A complete series of halocarbonyl molybdenum PNP pincer complexes - Unexpected differences between NH and NMe spacers

Sara Raquel M M de Aguiar  1 Berthold Stöger  2 Ernst Pittenauer  2 Michael Puchberger  3 Günter Allmaier  2 Luis F Veiros  4 Karl Kirchner  1
Affiliations

A complete series of halocarbonyl molybdenum PNP pincer complexes - Unexpected differences between NH and NMe spacers

Sara Raquel M M de Aguiar et al. J Organomet Chem. .

Abstract

In the present study a complete series of seven-coordinate neutral halocarbonyl Mo(II) complexes of the type [Mo(PNPMe-Ph)(CO)2X2] (X = I, Br, Cl, F), featuring the new PNP pincer ligand N,N'-bis(diphenylphosphino)-N,N'-methyl-2,6-diaminopyridine (PNPMe-Ph), were prepared and fully characterized. The synthesis of these complexes was accomplished by different methodologies depending on the halide ligands. For X = I and Br, [Mo(PNPMe-Ph)(CO)2I2] and [Mo(PNPMe-Ph)(CO)2Br2] were obtained by reacting [Mo(PNPMe-Ph)(CO)3] with stoichiometric amounts of I2 and Br2, respectively. Alternatively, these complexes were obtained upon treatment of [MoX2(CO)3(CH3CN)2] (X = I, Br) with 1 equiv. of PNPMe-Ph. On the other hand, in the case of X = Cl, [Mo(PNPMe-Ph)(CO)2Cl2] was afforded by the reaction of [Mo(CO)4(μ-Cl)Cl]2 with 1 equiv. of PNPMe-Ph. The equivalent procedure also worked for X = Br. Finally, addition of 1 equiv. of 1-fluoro-2,4,6-trimethylpyridinium tetrafluoroborate to [Mo(PNPMe-Ph)(CO)3] yielded the analogous fluorine complex [Mo(PNPMe-Ph)(CO)2F2]. The modification of the ligand scaffold by introducing a Me group instead of H changed the properties of the PNP-Ph ligand significantly.

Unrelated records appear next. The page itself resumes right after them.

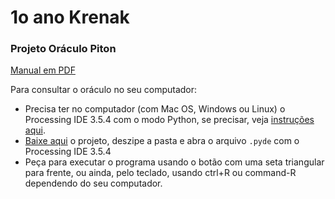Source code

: # 1o ano Krenak

### Projeto Oráculo Piton

[Manual em PDF](https://github.com/fabrica-escola/1o-ano-krenak/raw/main/Manual_Oraculo_Piton.pdf)

Para consultar o oráculo no seu computador:
- Precisa ter no computador (com Mac OS, Windows ou Linux) o Processing IDE 3.5.4 com o modo Python, se precisar, veja [instruções aqui](https://abav.lugaralgum.com/como-instalar-o-processing-modo-python/).
- [Baixe aqui](https://drive.google.com/file/d/1fl1Jiw8zaM7upNJzAnUS7cnmoWZC8gg7/view?usp=sharing) o projeto, deszipe a pasta e abra o arquivo `.pyde` com o Processing IDE 3.5.4
- Peça para executar o programa usando o botão com uma seta triangular para frente, ou ainda, pelo teclado, usando ctrl+R ou command-R dependendo do seu computador.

While in the present case exclusively neutral seven-coordinate complexes of the type [Mo(PNPMe-Ph)(CO)2X2] were obtained, with the parent PNP-Ph ligand, i.e., featuring NH spacers, cationic seven-coordinate complexes of the type [Mo(PNP-Ph)(CO)3X]X were afforded. DFT calculations indicated that the reactions are under thermodynamic control. The structures of representative complexes were determined by X-ray single crystal analyses.

Keywords: Carbon monoxide; DFT calculations; ESI mass spectrometry; Molybdenum complexes; PNP pincer ligands.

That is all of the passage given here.